- [Problem description] The exercise asks you to copy every line below in which "Prioritize" appears.

--------------------------------

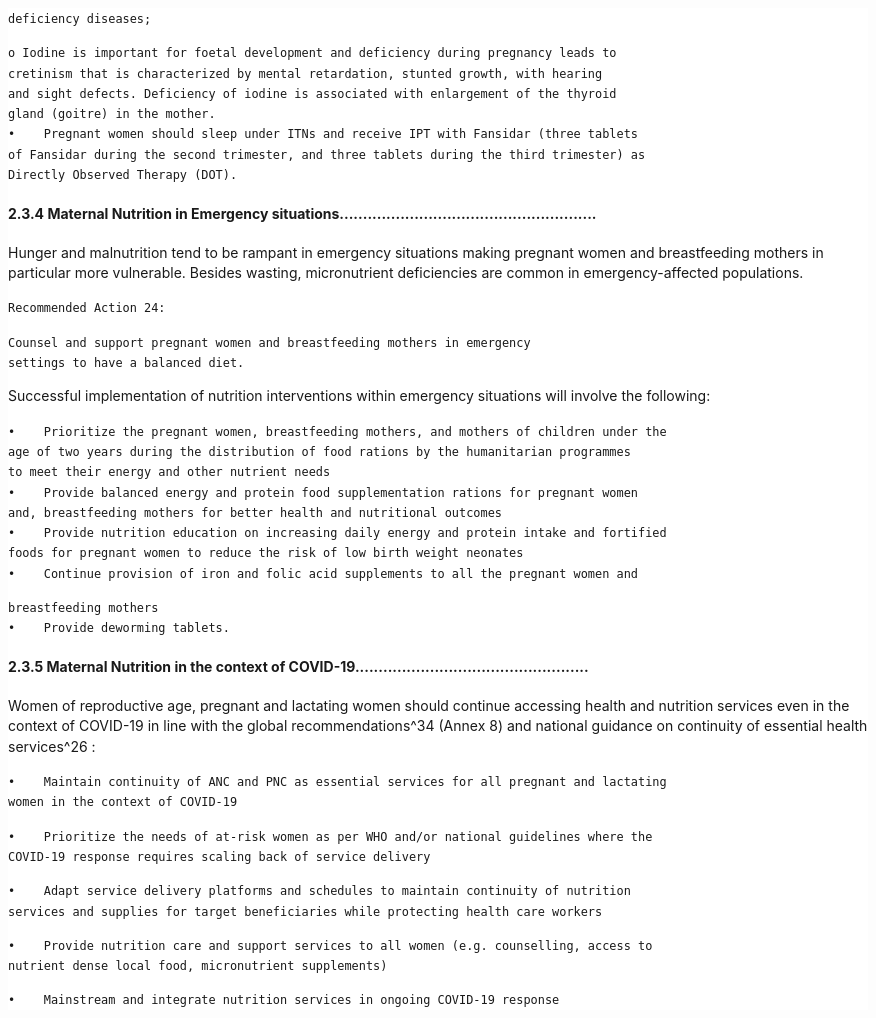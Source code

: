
 ```
deficiency diseases;
```
```
o Iodine is important for foetal development and deficiency during pregnancy leads to
cretinism that is characterized by mental retardation, stunted growth, with hearing
and sight defects. Deficiency of iodine is associated with enlargement of the thyroid
gland (goitre) in the mother.
•	 Pregnant women should sleep under ITNs and receive IPT with Fansidar (three tablets
of Fansidar during the second trimester, and three tablets during the third trimester) as
Directly Observed Therapy (DOT).
```
#### 2.3.4 Maternal Nutrition in Emergency situations.......................................................

Hunger and malnutrition tend to be rampant in emergency situations making pregnant women
and breastfeeding mothers in particular more vulnerable. Besides wasting, micronutrient
deficiencies are common in emergency-affected populations.

```
Recommended Action 24:
```
```
Counsel and support pregnant women and breastfeeding mothers in emergency
settings to have a balanced diet.
```
Successful implementation of nutrition interventions within emergency situations will involve
the following:

```
•	 Prioritize the pregnant women, breastfeeding mothers, and mothers of children under the
age of two years during the distribution of food rations by the humanitarian programmes
to meet their energy and other nutrient needs
•	 Provide balanced energy and protein food supplementation rations for pregnant women
and, breastfeeding mothers for better health and nutritional outcomes
•	 Provide nutrition education on increasing daily energy and protein intake and fortified
foods for pregnant women to reduce the risk of low birth weight neonates
•	 Continue provision of iron and folic acid supplements to all the pregnant women and
```

```
breastfeeding mothers
•	 Provide deworming tablets.
```
#### 2.3.5 Maternal Nutrition in the context of COVID-19..................................................

Women of reproductive age, pregnant and lactating women should continue accessing health
and nutrition services even in the context of COVID-19 in line with the global recommendations^34
(Annex 8) and national guidance on continuity of essential health services^26 :

```
•	 Maintain continuity of ANC and PNC as essential services for all pregnant and lactating
women in the context of COVID-19
```
```
•	 Prioritize the needs of at-risk women as per WHO and/or national guidelines where the
COVID-19 response requires scaling back of service delivery
```
```
•	 Adapt service delivery platforms and schedules to maintain continuity of nutrition
services and supplies for target beneficiaries while protecting health care workers
```
```
•	 Provide nutrition care and support services to all women (e.g. counselling, access to
nutrient dense local food, micronutrient supplements)
```
```
•	 Mainstream and integrate nutrition services in ongoing COVID-19 response
```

--------------------------------

- [Solved exercise]
•	 Prioritize the pregnant women, breastfeeding mothers, and mothers of children under the
•	 Prioritize the needs of at-risk women as per WHO and/or national guidelines where the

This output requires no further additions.